Over the course of the next year and a half, Duckworth worked with Levin and Randolph to turn the list of seven strengths into a two-page evaluation, a questionnaire that could be completed by teachers or parents, or by students themselves. For each strength, teachers suggested a variety of “indicators,” much like the questions Duckworth asked people to respond to on her grit questionnaire, and she road-tested several dozen of them at Riverdale and KIPP. She eventually settled on the 24 most statistically reliable ones, from “This student is eager to explore new things” (an indicator of curiosity) to “This student believes that effort will improve his or her future” (optimism).
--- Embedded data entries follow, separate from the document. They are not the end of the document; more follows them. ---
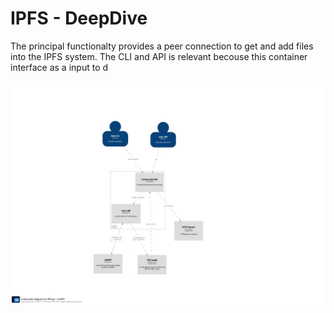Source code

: # IPFS - DeepDive

The principal functionalty provides a peer connection to get and add files into the IPFS system. The CLI and API is relevant becouse this container interface as a input to d


![alt text](assets/component.jpeg "Image Example")



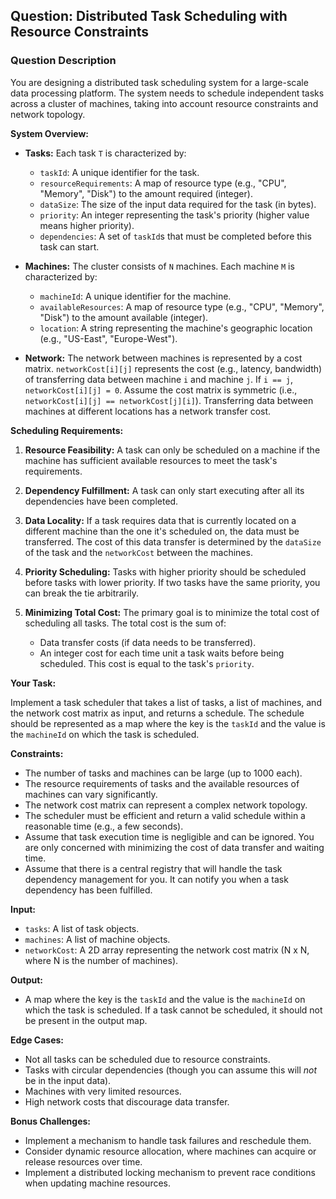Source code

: ## Question: Distributed Task Scheduling with Resource Constraints

### Question Description

You are designing a distributed task scheduling system for a large-scale data processing platform. The system needs to schedule independent tasks across a cluster of machines, taking into account resource constraints and network topology.

**System Overview:**

*   **Tasks:** Each task `T` is characterized by:
    *   `taskId`: A unique identifier for the task.
    *   `resourceRequirements`: A map of resource type (e.g., "CPU", "Memory", "Disk") to the amount required (integer).
    *   `dataSize`: The size of the input data required for the task (in bytes).
    *   `priority`: An integer representing the task's priority (higher value means higher priority).
    *   `dependencies`: A set of `taskId`s that must be completed before this task can start.

*   **Machines:** The cluster consists of `N` machines. Each machine `M` is characterized by:
    *   `machineId`: A unique identifier for the machine.
    *   `availableResources`: A map of resource type (e.g., "CPU", "Memory", "Disk") to the amount available (integer).
    *   `location`: A string representing the machine's geographic location (e.g., "US-East", "Europe-West").

*   **Network:** The network between machines is represented by a cost matrix. `networkCost[i][j]` represents the cost (e.g., latency, bandwidth) of transferring data between machine `i` and machine `j`.  If `i == j`, `networkCost[i][j] = 0`. Assume the cost matrix is symmetric (i.e., `networkCost[i][j] == networkCost[j][i]`). Transferring data between machines at different locations has a network transfer cost.

**Scheduling Requirements:**

1.  **Resource Feasibility:** A task can only be scheduled on a machine if the machine has sufficient available resources to meet the task's requirements.

2.  **Dependency Fulfillment:** A task can only start executing after all its dependencies have been completed.

3.  **Data Locality:** If a task requires data that is currently located on a different machine than the one it's scheduled on, the data must be transferred.  The cost of this data transfer is determined by the `dataSize` of the task and the `networkCost` between the machines.

4.  **Priority Scheduling:** Tasks with higher priority should be scheduled before tasks with lower priority.  If two tasks have the same priority, you can break the tie arbitrarily.

5.  **Minimizing Total Cost:** The primary goal is to minimize the total cost of scheduling all tasks. The total cost is the sum of:
    *   Data transfer costs (if data needs to be transferred).
    *   An integer cost for each time unit a task waits before being scheduled. This cost is equal to the task's `priority`.

**Your Task:**

Implement a task scheduler that takes a list of tasks, a list of machines, and the network cost matrix as input, and returns a schedule. The schedule should be represented as a map where the key is the `taskId` and the value is the `machineId` on which the task is scheduled.

**Constraints:**

*   The number of tasks and machines can be large (up to 1000 each).
*   The resource requirements of tasks and the available resources of machines can vary significantly.
*   The network cost matrix can represent a complex network topology.
*   The scheduler must be efficient and return a valid schedule within a reasonable time (e.g., a few seconds).
*   Assume that task execution time is negligible and can be ignored. You are only concerned with minimizing the cost of data transfer and waiting time.
*   Assume that there is a central registry that will handle the task dependency management for you. It can notify you when a task dependency has been fulfilled.

**Input:**

*   `tasks`: A list of task objects.
*   `machines`: A list of machine objects.
*   `networkCost`: A 2D array representing the network cost matrix (N x N, where N is the number of machines).

**Output:**

*   A map where the key is the `taskId` and the value is the `machineId` on which the task is scheduled. If a task cannot be scheduled, it should not be present in the output map.

**Edge Cases:**

*   Not all tasks can be scheduled due to resource constraints.
*   Tasks with circular dependencies (though you can assume this will *not* be in the input data).
*   Machines with very limited resources.
*   High network costs that discourage data transfer.

**Bonus Challenges:**

*   Implement a mechanism to handle task failures and reschedule them.
*   Consider dynamic resource allocation, where machines can acquire or release resources over time.
*   Implement a distributed locking mechanism to prevent race conditions when updating machine resources.
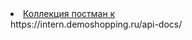 <li>  <a href=https://www.postman.com/dmitriy-7065947/workspace/api-demoshop/collection/44723816-d3c44ec2-0f5b-4fcc-af42-bda702d5d95f?action=share&creator=44723816> Коллекция постман к </a>  </li> 
https://intern.demoshopping.ru/api-docs/
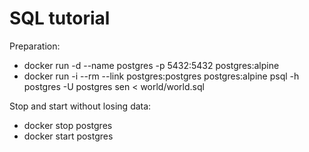 # SQL tutorial

Preparation:

- docker run -d --name postgres -p 5432:5432 postgres:alpine
- docker run -i --rm --link postgres:postgres postgres:alpine psql -h postgres -U postgres sen < world/world.sql

Stop and start without losing data:

- docker stop postgres
- docker start postgres
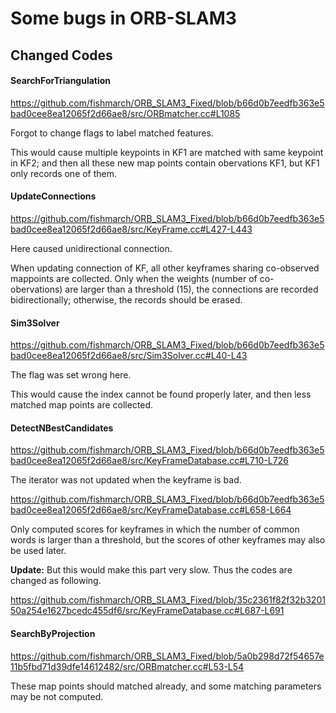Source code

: # Some bugs in ORB-SLAM3
## Changed Codes
#### SearchForTriangulation 
https://github.com/fishmarch/ORB_SLAM3_Fixed/blob/b66d0b7eedfb363e5bad0cee8ea12065f2d66ae8/src/ORBmatcher.cc#L1085

Forgot to change flags to label matched features.

This would cause multiple keypoints in KF1 are matched with same keypoint in KF2; and then all these new map points contain obervations KF1, but KF1 only records one of them.

#### UpdateConnections
https://github.com/fishmarch/ORB_SLAM3_Fixed/blob/b66d0b7eedfb363e5bad0cee8ea12065f2d66ae8/src/KeyFrame.cc#L427-L443

Here caused unidirectional connection. 

When updating connection of KF, all other keyframes sharing co-observed mappoints are collected. Only when the weights (number of co-obervations) are larger than a threshold (15), the connections are recorded bidirectionally; otherwise, the records should be erased.

#### Sim3Solver
https://github.com/fishmarch/ORB_SLAM3_Fixed/blob/b66d0b7eedfb363e5bad0cee8ea12065f2d66ae8/src/Sim3Solver.cc#L40-L43

The flag was set wrong here.

This would cause the index cannot be found properly later, and then less matched map points are collected.

#### DetectNBestCandidates
https://github.com/fishmarch/ORB_SLAM3_Fixed/blob/b66d0b7eedfb363e5bad0cee8ea12065f2d66ae8/src/KeyFrameDatabase.cc#L710-L726

The iterator was not updated when the keyframe is bad.

https://github.com/fishmarch/ORB_SLAM3_Fixed/blob/b66d0b7eedfb363e5bad0cee8ea12065f2d66ae8/src/KeyFrameDatabase.cc#L658-L664

Only computed scores for keyframes in which the number of common words is larger than a threshold, but the scores of other keyframes may also be used later. 

**Update:** But this would make this part very slow. Thus the codes are changed as following.

https://github.com/fishmarch/ORB_SLAM3_Fixed/blob/35c2361f82f32b320150a254e1627bcedc455df6/src/KeyFrameDatabase.cc#L687-L691

#### SearchByProjection

https://github.com/fishmarch/ORB_SLAM3_Fixed/blob/5a0b298d72f54657e11b5fbd71d39dfe14612482/src/ORBmatcher.cc#L53-L54

These map points should matched already, and some matching parameters may be not computed.








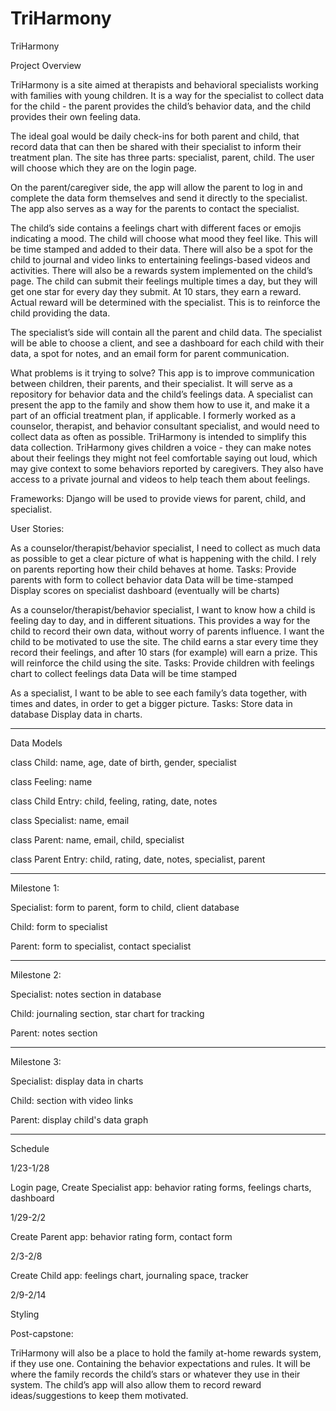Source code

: # TriHarmony

TriHarmony

Project Overview

TriHarmony is a site aimed at therapists and behavioral specialists working with families with young children. It is a way for the specialist to collect data for the child - the parent provides the child’s behavior data, and the child provides their own feeling data. 

The ideal goal would be daily check-ins for both parent and child, that record data that can then be shared with their specialist to inform their treatment plan. The site has three parts: specialist, parent, child. The user will choose which they are on the login page. 

On the parent/caregiver side, the app will allow the parent to log in and complete the data form themselves and send it directly to the specialist. The app also serves as a way for the parents to contact the specialist. 

The child’s side contains a feelings chart with different faces or emojis indicating a mood. The child will choose what mood they feel like. This will be time stamped and added to their data. There will also be a spot for the child to journal and video links to entertaining feelings-based videos and activities. There will also be a rewards system implemented on the child’s page. The child can submit their feelings multiple times a day, but they will get one  star for every day they submit. At 10 stars, they earn a reward. Actual reward will be determined with the specialist. This is to reinforce the child providing the data.

The specialist’s side will contain all the parent and child data. The specialist will be able to choose a client, and see a dashboard for each child with their data, a spot for notes, and an email form for parent communication.

What problems is it trying to solve?
This app is to improve communication between children, their parents, and their specialist. It will serve as a repository for behavior data and the child’s feelings data. A specialist can present the app to the family and show them how to use it, and make it a part of an official treatment plan, if applicable.
I formerly worked as a counselor, therapist, and behavior consultant specialist, and would need to collect data as often as possible. TriHarmony is intended to simplify this data collection.
TriHarmony gives children a voice - they can make notes about their feelings they might not feel comfortable saying out loud, which may give context to some behaviors reported by caregivers. They also have access to a private journal and videos to help teach them about feelings.

Frameworks:
	Django will be used to provide views for parent, child, and specialist.

User Stories:

As a counselor/therapist/behavior specialist, I need to collect as much data as possible to get a clear picture of what is happening with the child. I rely on parents reporting how their child behaves at home. 
Tasks:
Provide parents with form to collect behavior data
Data will be time-stamped
Display scores on specialist dashboard (eventually will be charts)

As a counselor/therapist/behavior specialist, I want to know how a child is feeling day to day, and in different situations. This provides a way for the child to record their own data, without worry of parents influence. I want the child to be motivated to use the site. The child earns a star every time they record their feelings, and after 10 stars (for example) will earn a prize. This will reinforce the child using the site. 
Tasks:
Provide children with feelings chart to collect feelings data
Data will be time stamped

As a specialist, I want to be able to see each family’s data together, with times and dates, in order to get a bigger picture. 
Tasks:
Store data in database
Display data in charts.
______________

Data Models

class Child:
name, age, date of birth, gender, specialist


class Feeling:
name


class Child Entry:
child, feeling, rating, date, notes


class Specialist:
name, email


class Parent:
name, email, child, specialist


class Parent Entry:
child, rating, date, notes, specialist, parent

_______________________
Milestone 1:

Specialist:
form to parent, 
form to child, 
client database

Child:
form to specialist

Parent:
form to specialist, 
contact specialist
_______________________

Milestone 2:

Specialist:
notes section in database

Child:
journaling section, 
star chart for tracking

Parent:
notes section

	
_____________________

Milestone 3:

Specialist:
display data in charts

Child:
section with video links

Parent:
display child's data graph
_______________________

Schedule

1/23-1/28

Login page, 
Create Specialist app: 
	behavior rating forms, 
	feelings charts, 
	dashboard
  
1/29-2/2

Create Parent app: 
	behavior rating form, 
	contact form
  
2/3-2/8

Create Child app: 
	feelings chart, 
	journaling space, 
  tracker
  
2/9-2/14

Styling

Post-capstone: 

TriHarmony will also be a place to hold the family at-home rewards system, if they use one. Containing the behavior expectations and rules. It will be where the family records the child’s stars or whatever they use in their system. The child’s app will also allow them to record reward ideas/suggestions to keep them motivated. 

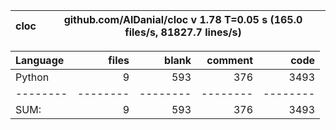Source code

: cloc|github.com/AlDanial/cloc v 1.78  T=0.05 s (165.0 files/s, 81827.7 lines/s)
--- | ---

Language|files|blank|comment|code
:-------|-------:|-------:|-------:|-------:
Python|9|593|376|3493
--------|--------|--------|--------|--------
SUM:|9|593|376|3493
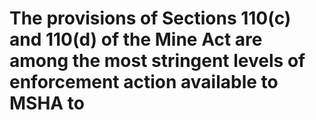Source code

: # The provisions of Sections 110(c) and 110(d) of the Mine Act are among the most stringent levels of enforcement action available to MSHA to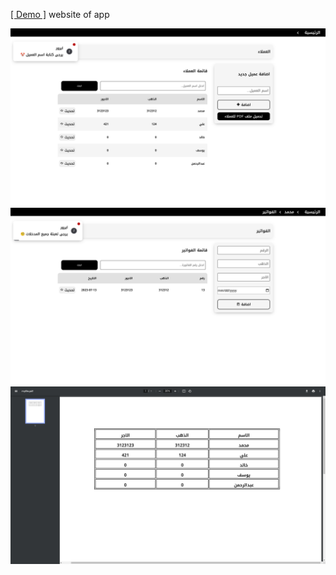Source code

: [[ Demo ]](https://0xravy.github.io/gold_rs/src/)  website of app

<img src="./LALA/home.png">
<img src="./LALA/pages.png">
<img src="./LALA/pdf_output.png">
For Levin, the next step was clear. Wouldn’t it be cool, he mused, if each student graduated from school with not only a G.P.A. but also a C.P.A., for character-point average? If you were a college-admissions director or a corporate human-resources manager selecting entry-level employees, wouldn’t you like to know which ones scored highest in grit or optimism or zest? And if you were a parent of a KIPP student, wouldn’t you want to know how your son or daughter stacked up next to the rest of the class in character as well as in reading ability? As soon as he got the final list of indicators from Duckworth and Peterson, Levin started working to turn it into a specific, concise assessment that he could hand out to students and parents at KIPP’s New York City schools twice a year: the first-ever character report card.